■ TASK STATEMENT: Of the entries below, copy only those lines that contain the word "figure".
(DATA FOR ANALYSIS Opens)
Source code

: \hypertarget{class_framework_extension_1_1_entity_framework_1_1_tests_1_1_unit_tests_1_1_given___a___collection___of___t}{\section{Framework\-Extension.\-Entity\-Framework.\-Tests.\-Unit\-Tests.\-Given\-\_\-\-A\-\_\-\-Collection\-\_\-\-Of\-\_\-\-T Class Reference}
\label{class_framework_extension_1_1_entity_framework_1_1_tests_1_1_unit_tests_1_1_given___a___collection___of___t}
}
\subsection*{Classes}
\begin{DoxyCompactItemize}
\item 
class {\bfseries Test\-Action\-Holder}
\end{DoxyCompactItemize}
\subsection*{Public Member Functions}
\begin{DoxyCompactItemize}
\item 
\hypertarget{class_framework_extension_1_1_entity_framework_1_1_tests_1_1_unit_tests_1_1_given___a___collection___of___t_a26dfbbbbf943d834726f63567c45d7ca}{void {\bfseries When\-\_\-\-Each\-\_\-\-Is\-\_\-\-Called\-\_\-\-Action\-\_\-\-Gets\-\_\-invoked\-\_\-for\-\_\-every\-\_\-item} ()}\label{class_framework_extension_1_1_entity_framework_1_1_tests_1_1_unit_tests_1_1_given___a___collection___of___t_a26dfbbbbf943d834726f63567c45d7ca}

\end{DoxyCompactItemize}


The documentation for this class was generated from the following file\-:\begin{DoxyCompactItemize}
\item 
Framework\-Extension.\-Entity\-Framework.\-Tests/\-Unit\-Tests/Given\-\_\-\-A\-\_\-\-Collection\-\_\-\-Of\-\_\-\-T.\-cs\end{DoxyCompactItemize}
(DATA FOR ANALYSIS Closes)
(DATA FOR ANALYSIS Opens)
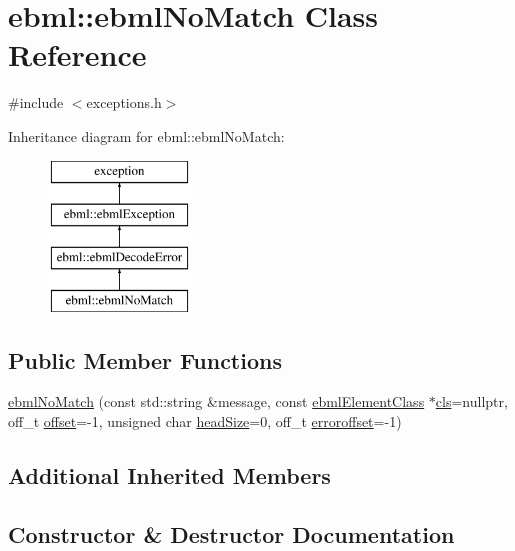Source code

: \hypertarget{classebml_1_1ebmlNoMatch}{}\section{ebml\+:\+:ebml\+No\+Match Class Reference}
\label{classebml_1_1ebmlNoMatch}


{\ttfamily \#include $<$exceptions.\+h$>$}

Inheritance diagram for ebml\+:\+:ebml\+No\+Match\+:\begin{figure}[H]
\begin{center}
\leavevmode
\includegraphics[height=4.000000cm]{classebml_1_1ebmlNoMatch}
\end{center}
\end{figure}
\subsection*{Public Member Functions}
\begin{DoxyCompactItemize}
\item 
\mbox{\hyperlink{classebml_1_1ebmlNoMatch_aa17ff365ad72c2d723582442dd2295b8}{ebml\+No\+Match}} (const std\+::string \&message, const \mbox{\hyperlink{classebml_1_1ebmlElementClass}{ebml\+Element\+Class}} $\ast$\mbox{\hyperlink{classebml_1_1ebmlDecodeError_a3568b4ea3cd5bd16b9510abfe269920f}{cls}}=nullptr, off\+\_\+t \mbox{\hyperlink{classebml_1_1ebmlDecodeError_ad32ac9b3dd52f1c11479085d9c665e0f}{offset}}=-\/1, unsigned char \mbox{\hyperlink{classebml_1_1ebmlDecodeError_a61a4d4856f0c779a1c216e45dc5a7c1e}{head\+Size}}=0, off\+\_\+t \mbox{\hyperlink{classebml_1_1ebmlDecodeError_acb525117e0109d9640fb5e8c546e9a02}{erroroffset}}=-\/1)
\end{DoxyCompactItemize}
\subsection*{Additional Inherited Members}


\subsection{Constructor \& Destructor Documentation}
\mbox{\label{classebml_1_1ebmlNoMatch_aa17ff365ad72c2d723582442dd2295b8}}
(DATA FOR ANALYSIS Closes)
■ SOLUTION FOR THIS PROBLEM:
Inheritance diagram for ebml\+:\+:ebml\+No\+Match\+:\begin{figure}[H]
\end{figure}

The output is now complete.